The results give great hope as the explosive rise of Omicron pushes the world to a record time of daily cases, and evidence emerges that the highly mutated strain can evade the protection that normally stems from vaccination.

The real-world study, which has not been peer-reviewed, was based on a second dose of the J&J vaccine administered to 69,092 workers between November 15 and December 20.

An initial course of inoculation has been found to give only greatly reduced protection against infection by Omicron, which is spreading quickly through many countries after first being identified in late November in southern Africa and Hong Kong. However, several studies have suggested that a booster dose provides significant protection against severe illness from the variant.

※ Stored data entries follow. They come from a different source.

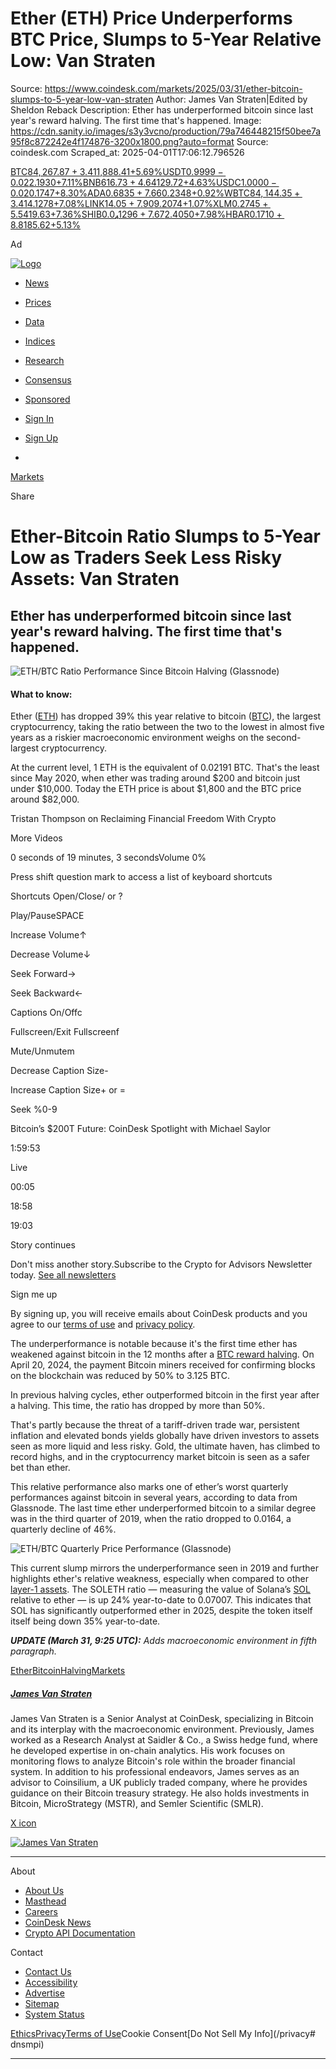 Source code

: # Ether (ETH) Price Underperforms BTC Price, Slumps to 5-Year Relative Low: Van Straten

Source: https://www.coindesk.com/markets/2025/03/31/ether-bitcoin-slumps-to-5-year-low-van-straten
Author: James Van Straten|Edited by Sheldon Reback
Description: Ether has underperformed bitcoin since last year's reward halving. The first time that's happened.
Image: https://cdn.sanity.io/images/s3y3vcno/production/79a746448215f50bee7a95f8c872242e4f174876-3200x1800.png?auto=format
Source: coindesk.com
Scraped_at: 2025-04-01T17:06:12.796526

[BTC$84,267.87+3.41%](/price/bitcoin "View price details")[ETH$1,888.41+5.69%](/price/ethereum "View price details")[USDT$0.9999-0.02%](/price/tether "View price details")[XRP$2.1930+7.11%](/price/xrp "View price details")[BNB$616.73+4.64%](/price/binance-coin "View price details")[SOL$129.72+4.63%](/price/solana "View price details")[USDC$1.0000-0.02%](/price/usd-coin "View price details")[DOGE$0.1747+8.30%](/price/dogecoin "View price details")[ADA$0.6835+7.66%](/price/cardano "View price details")[TRX$0.2348+0.92%](/price/tron "View price details")[WBTC$84,144.35+3.41%](/price/wrapped-bitcoin "View price details")[TON$4.1278+7.08%](/price/toncoin "View price details")[LINK$14.05+7.90%](/price/chainlink "View price details")[LEO$9.2074+1.07%](/price/unus-sed-leo "View price details")[XLM$0.2745+5.54%](/price/xlm "View price details")[AVAX$19.63+7.36%](/price/avax "View price details")[SHIB$0.0₄1296+7.67%](/price/shiba-inu "View price details")[SUI$2.4050+7.98%](/price/sui "View price details")[HBAR$0.1710+8.81%](/price/hbar "View price details")[LTC$85.62+5.13%](/price/ltc "View price details")

Ad

[![Logo](/_next/image?url=https%3A%2F%2Fcoindesk-next-a6ificwar-coindesk.vercel.app%2F_next%2Fstatic%2Fmedia%2Fcoindesk-logo.68661da3.png&w=384&q=75)](/)

  * [News](/)
  * [Prices](/price)
  * [Data](https://data.coindesk.com/)
  * [Indices](https://indices.coindesk.com/)
  * [Research](/reports)
  * [Consensus](https://consensus.coindesk.com/)
  * [Sponsored](https://www.coindesk.com/sponsored-content)

  * [Sign In](https://www.coindesk.com/api/auth/login?returnTo=https%3A%2F%2Fwww.coindesk.com%2Fmarkets%2F2025%2F03%2F31%2Fether-bitcoin-slumps-to-5-year-low-van-straten&reg_module=navigation&reg_state=meter "Sign in to your CoinDesk account")
  * [Sign Up](https://www.coindesk.com/api/auth/login?returnTo=https%3A%2F%2Fwww.coindesk.com%2Fmarkets%2F2025%2F03%2F31%2Fether-bitcoin-slumps-to-5-year-low-van-straten&screen_hint=signup&reg_module=navigation&reg_state=meter "Sign up for a free CoinDesk account")
  * [](https://www.coindesk.com/api/auth/login?returnTo=https%3A%2F%2Fwww.coindesk.com%2Fmarkets%2F2025%2F03%2F31%2Fether-bitcoin-slumps-to-5-year-low-van-straten&screen_hint=signup&reg_module=navigation&reg_state=meter "Sign up for a free CoinDesk account")

[Markets](/markets)

Share

# Ether-Bitcoin Ratio Slumps to 5-Year Low as Traders Seek Less Risky Assets: Van Straten

## Ether has underperformed bitcoin since last year's reward halving. The first time that's happened.

![ETH/BTC Ratio Performance Since Bitcoin Halving \(Glassnode\)](/_next/image?url=https%3A%2F%2Fcdn.sanity.io%2Fimages%2Fs3y3vcno%2Fproduction%2F79a746448215f50bee7a95f8c872242e4f174876-3200x1800.png%3Fauto%3Dformat&w=3840&q=75)

#### What to know:

Ether ([ETH](https://www.coindesk.com/price/ethereum/)) has dropped 39% this year relative to bitcoin ([BTC](https://www.coindesk.com/price/bitcoin/)), the largest cryptocurrency, taking the ratio between the two to the lowest in almost five years as a riskier macroeconomic environment weighs on the second-largest cryptocurrency.

At the current level, 1 ETH is the equivalent of 0.02191 BTC. That's the least since May 2020, when ether was trading around $200 and bitcoin just under $10,000. Today the ETH price is about $1,800 and the BTC price around $82,000.

Tristan Thompson on Reclaiming Financial Freedom With Crypto

More Videos

0 seconds of 19 minutes, 3 secondsVolume 0%

Press shift question mark to access a list of keyboard shortcuts

Shortcuts Open/Close/ or ?

Play/PauseSPACE

Increase Volume↑

Decrease Volume↓

Seek Forward→

Seek Backward←

Captions On/Offc

Fullscreen/Exit Fullscreenf

Mute/Unmutem

Decrease Caption Size-

Increase Caption Size\+ or =

Seek %0-9

Bitcoin’s $200T Future: CoinDesk Spotlight with Michael Saylor

1:59:53

Live

00:05

18:58

19:03

Story continues

Don't miss another story.Subscribe to the Crypto for Advisors Newsletter today. [See all newsletters](/newsletters)

Sign me up

By signing up, you will receive emails about CoinDesk products and you agree to our [terms of use](/terms) and [privacy policy](/privacy).

The underperformance is notable because it's the first time ether has weakened against bitcoin in the 12 months after a [BTC reward halving](https://www.coindesk.com/tech/2024/04/20/bitcoin-blockchain-has-fourth-halving-in-15-year-history-in-show-of-monetary-policy-set-by-code). On April 20, 2024, the payment Bitcoin miners received for confirming blocks on the blockchain was reduced by 50% to 3.125 BTC.

In previous halving cycles, ether outperformed bitcoin in the first year after a halving. This time, the ratio has dropped by more than 50%.

That's partly because the threat of a tariff-driven trade war, persistent inflation and elevated bonds yields globally have driven investors to assets seen as more liquid and less risky. Gold, the ultimate haven, has climbed to record highs, and in the cryptocurrency market bitcoin is seen as a safer bet than ether.

This relative performance also marks one of ether’s worst quarterly performances against bitcoin in several years, according to data from Glassnode. The last time ether underperformed bitcoin to a similar degree was in the third quarter of 2019, when the ratio dropped to 0.0164, a quarterly decline of 46%.

![ETH/BTC Quarterly Price Performance \(Glassnode\)](/_next/image?url=https%3A%2F%2Fcdn.sanity.io%2Fimages%2Fs3y3vcno%2Fproduction%2F6bea5b7c99c20cbd8dad2cbd8bf1def1b760a35e-3200x1800.png%3Fauto%3Dformat&w=3840&q=75)

This current slump mirrors the underperformance seen in 2019 and further highlights ether's relative weakness, especially when compared to other [layer-1 assets](https://www.coindesk.com/markets/2023/04/05/crypto-investors-why-you-need-to-understand-layer-1-protocols/). The SOLETH ratio — measuring the value of Solana’s [SOL](https://www.coindesk.com/price/solana/) relative to ether — is up 24% year-to-date to 0.07007. This indicates that SOL has significantly outperformed ether in 2025, despite the token itself itself being down 35% year-to-date.

_**UPDATE (March 31, 9:25 UTC):** Adds macroeconomic environment in fifth paragraph._

[Ether](/tag/ether)[Bitcoin](/tag/bitcoin)[Halving](/tag/halving)[Markets](/tag/markets)

##### [James Van Straten](/author/james-van-straten)

James Van Straten is a Senior Analyst at CoinDesk, specializing in Bitcoin and its interplay with the macroeconomic environment. Previously, James worked as a Research Analyst at Saidler & Co., a Swiss hedge fund, where he developed expertise in on-chain analytics. His work focuses on monitoring flows to analyze Bitcoin's role within the broader financial system. In addition to his professional endeavors, James serves as an advisor to Coinsilium, a UK publicly traded company, where he provides guidance on their Bitcoin treasury strategy. He also holds investments in Bitcoin, MicroStrategy (MSTR), and Semler Scientific (SMLR).

[X icon](https://x.com/btcjvs "X")[](mailto:james.vanstraten@coindesk.com "Email")

[![James Van Straten](/_next/image?url=https%3A%2F%2Fcdn.sanity.io%2Fimages%2Fs3y3vcno%2Fproduction%2Ff36b57a149322aa0611866fd05406f32ee68421f-512x512.png%3Fw%3D64%26h%3D64%26fit%3Dcrop%26crop%3Dfocalpoint%26auto%3Dformat&w=1080&q=75)](/author/james-van-straten)

[](/ "CoinDesk homepage")

* * *

About

  * [About Us](/about)
  * [Masthead](/masthead)
  * [Careers](https://bullish.wd3.myworkdayjobs.com/CoinDesk)
  * [CoinDesk News](/coindesk-news)
  * [Crypto API Documentation](https://developers.coindesk.com/documentation/data-api/introduction)

Contact

  * [Contact Us](/contact-us)
  * [Accessibility](/accessibility-help)
  * [Advertise](/advertise)
  * [](/es/sitemap)[](/uk/sitemap)[](/ru/sitemap)[](/fil/sitemap)[](/it/sitemap)[](/fr/sitemap)[](/pt-br/sitemap)[Sitemap](/sitemap)
  * [System Status](https://status.coindesk.com)

[Ethics](/ethics)[Privacy](/privacy)[Terms of Use](/terms)Cookie Consent[Do Not Sell My Info](/privacy# dnsmpi)

* * *

[](https://apps.apple.com/us/app/coindesk-crypto-bitcoin-news/id6502816903)[](https://play.google.com/store/apps/details?id=com.coindesk.mobile)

The new research found that the J&J vaccine’s effectiveness at preventing hospitalization rose from 63 percent shortly after a booster was administered to 84 percent 14 days later. Effectiveness reached 85 percent at one to two months post-boost.

“It reassures us that COVID-19 vaccines continue to be effective for the purpose they were designed, which is to protect people against severe disease and death. This is yet another piece of evidence that we have not lost that impact even in the face of a very mutated variant,” said Ms. Linda-Gail Bekker, the study’s co-lead investigator.

The researchers also noted that their analysis had several limitations, including short follow-up times, which averaged eight days for healthcare workers who had received their boost within the previous 13 days, or 32 days for those boosted for 1-2 months earlier, and which could skew overall vaccine effectiveness.